**EXERCISE REQUIREMENTS:**
The records must be repeated exactly and in their entirety.

**MATERIAL PROVIDED:**
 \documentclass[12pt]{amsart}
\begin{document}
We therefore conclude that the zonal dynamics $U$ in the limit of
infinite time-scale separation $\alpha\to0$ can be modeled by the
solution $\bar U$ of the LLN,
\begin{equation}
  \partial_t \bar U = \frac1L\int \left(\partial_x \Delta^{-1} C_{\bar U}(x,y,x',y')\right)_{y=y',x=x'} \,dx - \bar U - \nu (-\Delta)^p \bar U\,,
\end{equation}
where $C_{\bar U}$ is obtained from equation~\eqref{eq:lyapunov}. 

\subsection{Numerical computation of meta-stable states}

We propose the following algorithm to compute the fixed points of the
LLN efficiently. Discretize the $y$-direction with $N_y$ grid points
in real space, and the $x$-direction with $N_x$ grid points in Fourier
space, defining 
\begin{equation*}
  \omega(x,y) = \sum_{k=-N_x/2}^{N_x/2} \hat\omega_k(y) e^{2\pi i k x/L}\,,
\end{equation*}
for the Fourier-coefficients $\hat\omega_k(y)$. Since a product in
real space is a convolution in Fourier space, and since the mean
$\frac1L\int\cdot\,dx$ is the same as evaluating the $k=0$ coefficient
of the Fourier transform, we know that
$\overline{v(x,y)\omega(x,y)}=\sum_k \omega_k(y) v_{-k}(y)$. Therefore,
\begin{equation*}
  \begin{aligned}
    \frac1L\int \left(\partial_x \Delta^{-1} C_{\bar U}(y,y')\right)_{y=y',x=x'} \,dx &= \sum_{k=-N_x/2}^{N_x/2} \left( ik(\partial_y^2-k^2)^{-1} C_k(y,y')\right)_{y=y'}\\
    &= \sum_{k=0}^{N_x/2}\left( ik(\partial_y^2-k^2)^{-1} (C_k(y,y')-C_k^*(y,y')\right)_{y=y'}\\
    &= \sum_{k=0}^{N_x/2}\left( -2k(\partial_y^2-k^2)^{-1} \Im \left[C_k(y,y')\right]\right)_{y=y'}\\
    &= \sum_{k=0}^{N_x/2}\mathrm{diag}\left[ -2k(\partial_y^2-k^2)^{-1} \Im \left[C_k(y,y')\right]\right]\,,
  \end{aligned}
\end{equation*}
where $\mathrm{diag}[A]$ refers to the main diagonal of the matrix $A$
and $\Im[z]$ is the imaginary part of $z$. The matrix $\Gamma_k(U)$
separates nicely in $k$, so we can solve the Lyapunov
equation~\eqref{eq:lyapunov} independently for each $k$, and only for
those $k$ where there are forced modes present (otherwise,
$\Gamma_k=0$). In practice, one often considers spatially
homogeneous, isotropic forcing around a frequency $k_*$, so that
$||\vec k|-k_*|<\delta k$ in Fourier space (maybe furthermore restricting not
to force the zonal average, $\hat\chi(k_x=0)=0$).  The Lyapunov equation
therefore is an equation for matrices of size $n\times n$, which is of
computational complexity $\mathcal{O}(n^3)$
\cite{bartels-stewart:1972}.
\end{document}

**RESPONSE BOX:**
 \documentclass[12pt]{amsart}
\begin{document}
We therefore conclude that the zonal dynamics $U$ in the limit of
infinite time-scale separation $\alpha\to0$ can be modeled by the
solution $\bar U$ of the LLN,
\begin{equation}
  \partial_t \bar U = \frac1L\int \left(\partial_x \Delta^{-1} C_{\bar U}(x,y,x',y')\right)_{y=y',x=x'} \,dx - \bar U - \nu (-\Delta)^p \bar U\,,
\end{equation}
where $C_{\bar U}$ is obtained from equation~\eqref{eq:lyapunov}. 

\subsection{Numerical computation of meta-stable states}

We propose the following algorithm to compute the fixed points of the
LLN efficiently. Discretize the $y$-direction with $N_y$ grid points
in real space, and the $x$-direction with $N_x$ grid points in Fourier
space, defining 
\begin{equation*}
  \omega(x,y) = \sum_{k=-N_x/2}^{N_x/2} \hat\omega_k(y) e^{2\pi i k x/L}\,,
\end{equation*}
for the Fourier-coefficients $\hat\omega_k(y)$. Since a product in
real space is a convolution in Fourier space, and since the mean
$\frac1L\int\cdot\,dx$ is the same as evaluating the $k=0$ coefficient
of the Fourier transform, we know that
$\overline{v(x,y)\omega(x,y)}=\sum_k \omega_k(y) v_{-k}(y)$. Therefore,
\begin{equation*}
  \begin{aligned}
    \frac1L\int \left(\partial_x \Delta^{-1} C_{\bar U}(y,y')\right)_{y=y',x=x'} \,dx &= \sum_{k=-N_x/2}^{N_x/2} \left( ik(\partial_y^2-k^2)^{-1} C_k(y,y')\right)_{y=y'}\\
    &= \sum_{k=0}^{N_x/2}\left( ik(\partial_y^2-k^2)^{-1} (C_k(y,y')-C_k^*(y,y')\right)_{y=y'}\\
    &= \sum_{k=0}^{N_x/2}\left( -2k(\partial_y^2-k^2)^{-1} \Im \left[C_k(y,y')\right]\right)_{y=y'}\\
    &= \sum_{k=0}^{N_x/2}\mathrm{diag}\left[ -2k(\partial_y^2-k^2)^{-1} \Im \left[C_k(y,y')\right]\right]\,,
  \end{aligned}
\end{equation*}
where $\mathrm{diag}[A]$ refers to the main diagonal of the matrix $A$
and $\Im[z]$ is the imaginary part of $z$. The matrix $\Gamma_k(U)$
separates nicely in $k$, so we can solve the Lyapunov
equation~\eqref{eq:lyapunov} independently for each $k$, and only for
those $k$ where there are forced modes present (otherwise,
$\Gamma_k=0$). In practice, one often considers spatially
homogeneous, isotropic forcing around a frequency $k_*$, so that
$||\vec k|-k_*|<\delta k$ in Fourier space (maybe furthermore restricting not
to force the zonal average, $\hat\chi(k_x=0)=0$).  The Lyapunov equation
therefore is an equation for matrices of size $n\times n$, which is of
computational complexity $\mathcal{O}(n^3)$
\cite{bartels-stewart:1972}.
\end{document}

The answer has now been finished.